### WHAT IS BEING ASKED
If a line in the records below contains the word "navbar", copy it.

(Saved data entries)
········

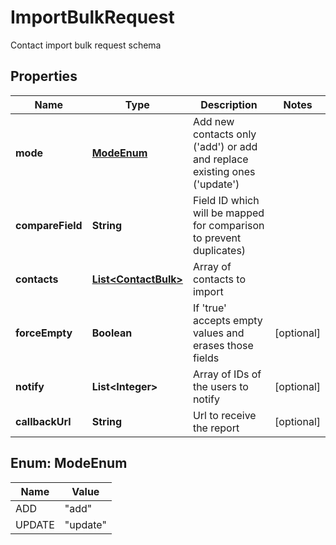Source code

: 

# ImportBulkRequest

Contact import bulk request schema

## Properties

| Name | Type | Description | Notes |
|------------ | ------------- | ------------- | -------------|
|**mode** | [**ModeEnum**](#ModeEnum) | Add new contacts only (&#39;add&#39;) or add and replace existing ones (&#39;update&#39;) |  |
|**compareField** | **String** | Field ID which will be mapped for comparison to prevent duplicates) |  |
|**contacts** | [**List&lt;ContactBulk&gt;**](ContactBulk.md) | Array of contacts to import |  |
|**forceEmpty** | **Boolean** | If &#39;true&#39; accepts empty values and erases those fields |  [optional] |
|**notify** | **List&lt;Integer&gt;** | Array of IDs of the users to notify |  [optional] |
|**callbackUrl** | **String** | Url to receive the report |  [optional] |



## Enum: ModeEnum

| Name | Value |
|---- | -----|
| ADD | &quot;add&quot; |
| UPDATE | &quot;update&quot; |



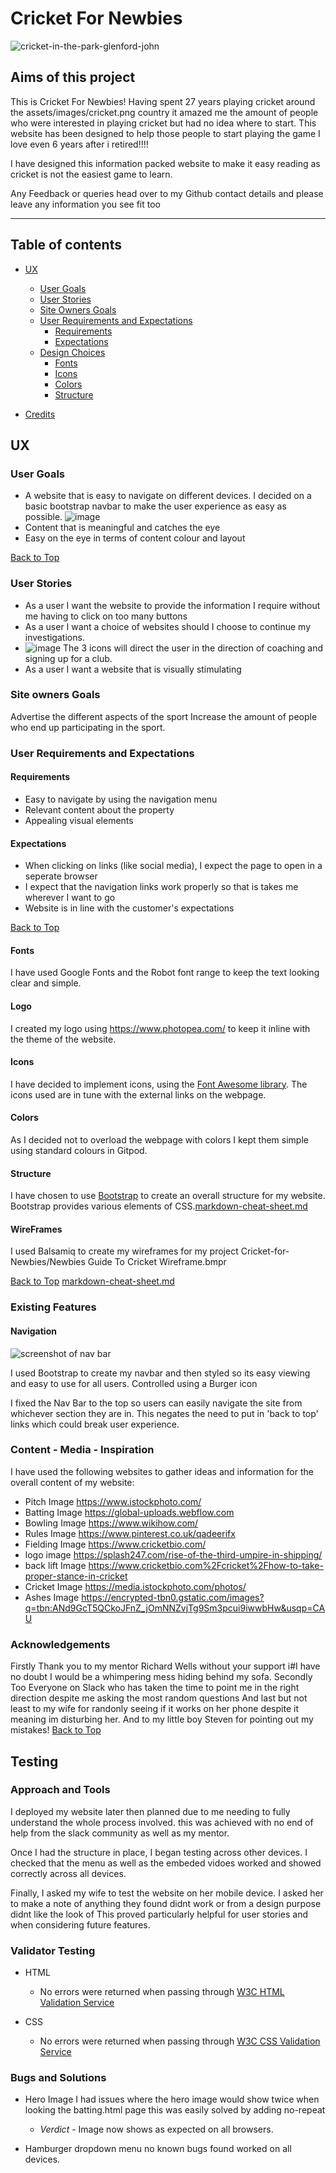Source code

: # **Cricket For Newbies**

![cricket-in-the-park-glenford-john](https://user-images.githubusercontent.com/83220570/125708983-68948da6-261a-4d26-91b8-d510b274bbde.jpg)



## **Aims of this project**

This is Cricket For Newbies!
Having spent 27 years playing cricket around the assets/images/cricket.png country it amazed me the amount of people who were interested in playing cricket but had no idea where to start.
This website has been designed to help those people to start playing the game I love even 6 years after i retired!!!!

I have designed this information packed website to make it easy reading as cricket is not the easiest game to learn.

Any Feedback or queries head over to my Github contact details and please leave any information you see fit too

---
<a></a>
## Table of contents 

* [UX](#ux)
    * [User Goals](#user-goals)
    * [User Stories](#user-stories)
    * [Site Owners Goals](#site-owners-goals)
    * [User Requirements and Expectations](#user-requirements-and-expectations)
        * [Requirements](#requirements)
        * [Expectations](#expectations)
    * [Design Choices](#design-choices)
        * [Fonts](#fonts)
        * [Icons](#icons)
        * [Colors](#colors)
        * [Structure](#structure)

* [Credits](#credits)

<a name="ux"></a>
## **UX**
<a></a>
### **User Goals**

* A website that is easy to navigate on different devices.  I decided on a basic bootstrap navbar to make the user experience as easy as possible.
![image](https://user-images.githubusercontent.com/83220570/126987789-7dd0c224-9a72-4052-986d-8b85859a7707.png)
* Content that is meaningful and catches the eye
* Easy on the eye in terms of content colour and layout

[Back to Top](#table-of-contents)

<a></a>
### **User Stories**

* As a user I want the website to provide the information I require without me having to click on too many buttons
* As a user I want a choice of websites should I choose to continue my investigations.
* ![image](https://user-images.githubusercontent.com/83220570/126988161-1e1fa60b-773d-4be4-ba8c-39b517b0bc0c.png) The 3 icons will direct the user in the direction of coaching and signing up for a club.
* As a user I want a website that is visually stimulating

<a></a>
### **Site owners Goals**
Advertise the different aspects of the sport
Increase the amount of people who end up participating in the sport.

<a></a>
### **User Requirements and Expectations**

<a></a>
#### Requirements
* Easy to navigate by using the navigation menu
* Relevant content about the property
* Appealing visual elements

<a></a>
#### Expectations
* When clicking on links (like social media), I expect the page to open in a seperate browser
* I expect that the navigation links work properly so that is takes me wherever I want to go
* Website is in line with the customer's expectations

[Back to Top](#table-of-contents)

<a></a>
#### Fonts
I have used Google Fonts and the Robot font range to keep the text looking clear and simple.

<a></a>
#### Logo
I created my logo using https://www.photopea.com/ to keep it inline with the theme of the website.

<a></a>
#### Icons
I have decided to implement icons, using the [Font Awesome library](https://fontawesome.com/ "Font Awesome"). The icons used are in tune with the external links on the webpage.

<a></a>
#### Colors
As I decided not to overload the webpage with colors I kept them simple using standard colours in Gitpod.

<a></a>
#### Structure
I have chosen to use [Bootstrap](https://getbootstrap.com/) to create an overall structure for my website. 
Bootstrap provides various elements of CSS.[markdown-cheat-sheet.md](https://github.com/lofty5276uk/Cricket-for-Newbies/files/6784916/markdown-cheat-sheet.md)

#### WireFrames 

I used Balsamiq to create my wireframes for my project
Cricket-for-Newbies/Newbies Guide To Cricket Wireframe.bmpr

[Back to Top](#table-of-contents)
[markdown-cheat-sheet.md](https://github.com/lofty5276uk/Cricket-for-Newbies/files/6784918/markdown-cheat-sheet.md)

### **Existing Features**

#### Navigation

![screenshot of nav bar](assets/readme/nav.png)

I used Bootstrap to create my navbar and then styled so its easy viewing and easy to use for all users. Controlled using a Burger icon

I fixed the Nav Bar to the top so users can easily navigate the site from whichever section they are in. This negates the need to put in 'back to top' links which could break user experience. 


### Content - Media - Inspiration

I have used the following websites to gather ideas and information for the overall content of my website: 

* Pitch Image https://www.istockphoto.com/
* Batting Image https://global-uploads.webflow.com
* Bowling Image https://www.wikihow.com/
* Rules Image https://www.pinterest.co.uk/qadeerifx
* Fielding Image https://www.cricketbio.com/
* logo image https://splash247.com/rise-of-the-third-umpire-in-shipping/
* back lift Image https://www.cricketbio.com%2Fcricket%2Fhow-to-take-proper-stance-in-cricket
* Cricket Image https://media.istockphoto.com/photos/
* Ashes Image https://encrypted-tbn0.gstatic.com/images?q=tbn:ANd9GcT5QCkoJFnZ_jOmNNZvjTg9Sm3pcui9iwwbHw&usqp=CAU

### Acknowledgements

Firstly Thank you to my mentor Richard Wells without your support i#I have no doubt I would be a whimpering mess hiding behind my sofa.
Secondly Too Everyone on Slack who has taken the time to point me in the right direction despite me asking the most random questions
And last but not least to my wife for randonly seeing if it works on her phone despite it meaning im disturbing her.  And to my little boy Steven for pointing out my mistakes!
[Back to Top](#table-of-contents)

## **Testing**

<a></a>

### **Approach and Tools**

I deployed my website later then planned due to me needing to fully understand the whole process involved. this was achieved with no end of help from the slack community as well as my mentor.

Once I had the structure in place, I began testing across other devices. I checked that the menu as well as the embeded vidoes worked and showed correctly across all devices. 

Finally, I asked my wife to test the website on her mobile device. I asked her to make a note of anything they found didnt work or from a design purpose didnt like the look of This proved particularly helpful for user stories and when considering future features.

<a></a>

### **Validator Testing**
* HTML
    * No errors were returned when passing through [W3C HTML Validation Service](https://validator.w3.org/)

* CSS
    * No errors were returned when passing through [W3C CSS Validation Service](https://jigsaw.w3.org/css-validator/)

<a></a>

### **Bugs and Solutions**

* Hero Image
    I had issues where the hero image would show twice when looking the batting.html page this was easily solved by adding no-repeat 
   
  * *Verdict* - Image now shows as expected on all browsers.

* Hamburger dropdown menu
    no known bugs found worked on all devices.


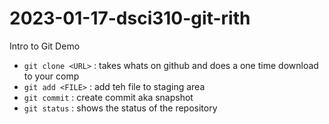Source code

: # 2023-01-17-dsci310-git-rith
Intro to Git Demo

- `git clone <URL>` : takes whats on github and does a one time download to your comp
- `git add <FILE>` : add teh file to staging area
- `git commit` : create commit aka snapshot
- `git status` : shows the status of the repository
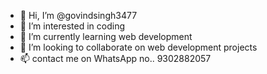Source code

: - 👋 Hi, I’m @govindsingh3477
- 👀 I’m interested in coding 
- 🌱 I’m currently learning web development
- 💞️ I’m looking to collaborate on web development projects
- 📫 contact me on  WhatsApp no.. 9302882057

<!---
govindsingh3477/govindsingh3477 is a ✨ special ✨ repository because its `README.md` (this file) appears on your GitHub profile.
You can click the Preview link to take a look at your changes.
--->
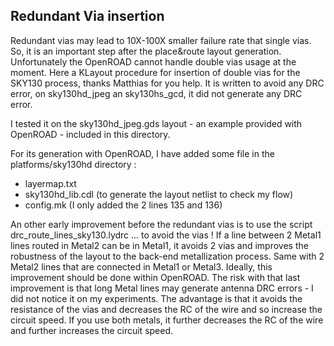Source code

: ##  Redundant Via insertion

Redundant vias may lead to 10X-100X smaller failure rate that single vias.
So, it is an important step after the place&route layout generation.
Unfortunately the OpenROAD cannot handle double vias usage at the moment.
Here a KLayout procedure for insertion of double vias for the SKY130 process, thanks Matthias for you help.
It is written to avoid any DRC error, on sky130hd_jpeg an sky130hs_gcd, it did not generate any DRC error.

I tested it on the sky130hd_jpeg.gds layout - an example provided with OpenROAD - included in this directory.

For its generation with OpenROAD, I have added some file in the platforms/sky130hd directory :
 * layermap.txt
 * sky130hd_lib.cdl   (to generate the layout netlist to check my flow)
 * config.mk   (I only added the 2 lines 135 and 136)

An other early improvement before the redundant vias is to use the script drc_route_lines_sky130.lydrc ... to avoid the vias !
If a line between 2 Metal1 lines routed in Metal2 can be in Metal1, it avoids 2 vias and improves the robustness of the layout to the back-end metallization process. Same with 2 Metal2 lines that are connected in Metal1 or Metal3. Ideally, this improvement should be done within OpenROAD. The risk with that last improvement is that long Metal lines may generate antenna DRC errors - I did not notice it on my experiments. The advantage is that it avoids the resistance of the vias and decreases the RC of the wire and so increase the circuit speed. If you use both metals, it further decreases the RC of the wire and further increases the circuit speed.
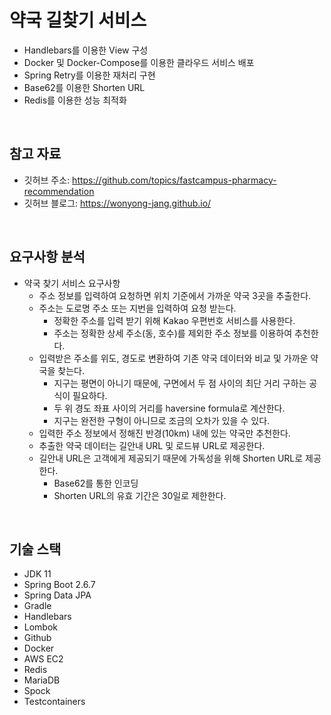 # 약국 길찾기 서비스

 - Handlebars를 이용한 View 구성
 - Docker 및 Docker-Compose를 이용한 클라우드 서비스 배포
 - Spring Retry를 이용한 재처리 구현
 - Base62를 이용한 Shorten URL
 - Redis를 이용한 성능 최적화

<br/>

## 참고 자료

 - 깃허브 주소: https://github.com/topics/fastcampus-pharmacy-recommendation
 - 깃허브 블로그: https://wonyong-jang.github.io/

<br/>

## 요구사항 분석

 - 약국 찾기 서비스 요구사항
    - 주소 정보를 입력하여 요청하면 위치 기준에서 가까운 약국 3곳을 추출한다.
    - 주소는 도로명 주소 또는 지번을 입력하여 요청 받는다.
        - 정확한 주소를 입력 받기 위해 Kakao 우편번호 서비스를 사용한다.
        - 주소는 정확한 상세 주소(동, 호수)를 제외한 주소 정보를 이용하여 추천한다.
    - 입력받은 주소를 위도, 경도로 변환하여 기존 약국 데이터와 비교 및 가까운 약국을 찾는다.
        - 지구는 평면이 아니기 때문에, 구면에서 두 점 사이의 최단 거리 구하는 공식이 필요하다.
        - 두 위 경도 좌표 사이의 거리를 haversine formula로 계산한다.
        - 지구는 완전한 구형이 아니므로 조금의 오차가 있을 수 있다.
    - 입력한 주소 정보에서 정해진 반경(10km) 내에 있는 약국만 추천한다.
    - 추출한 약국 데이터는 길안내 URL 및  로드뷰 URL로 제공한다.
    - 길안내 URL은 고객에게 제공되기 때문에 가독성을 위해 Shorten URL로 제공한다.
        - Base62를 통한 인코딩
        - Shorten URL의 유효 기간은 30일로 제한한다.

<br/>

## 기술 스택

 - JDK 11
 - Spring Boot 2.6.7
 - Spring Data JPA
 - Gradle
 - Handlebars
 - Lombok
 - Github
 - Docker
 - AWS EC2
 - Redis
 - MariaDB
 - Spock
 - Testcontainers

········

### TASK ANSWER
* A website that is easy to navigate on different devices.  I decided on a basic bootstrap navbar to make the user experience as easy as possible.
I used Bootstrap to create my navbar and then styled so its easy viewing and easy to use for all users. Controlled using a Burger icon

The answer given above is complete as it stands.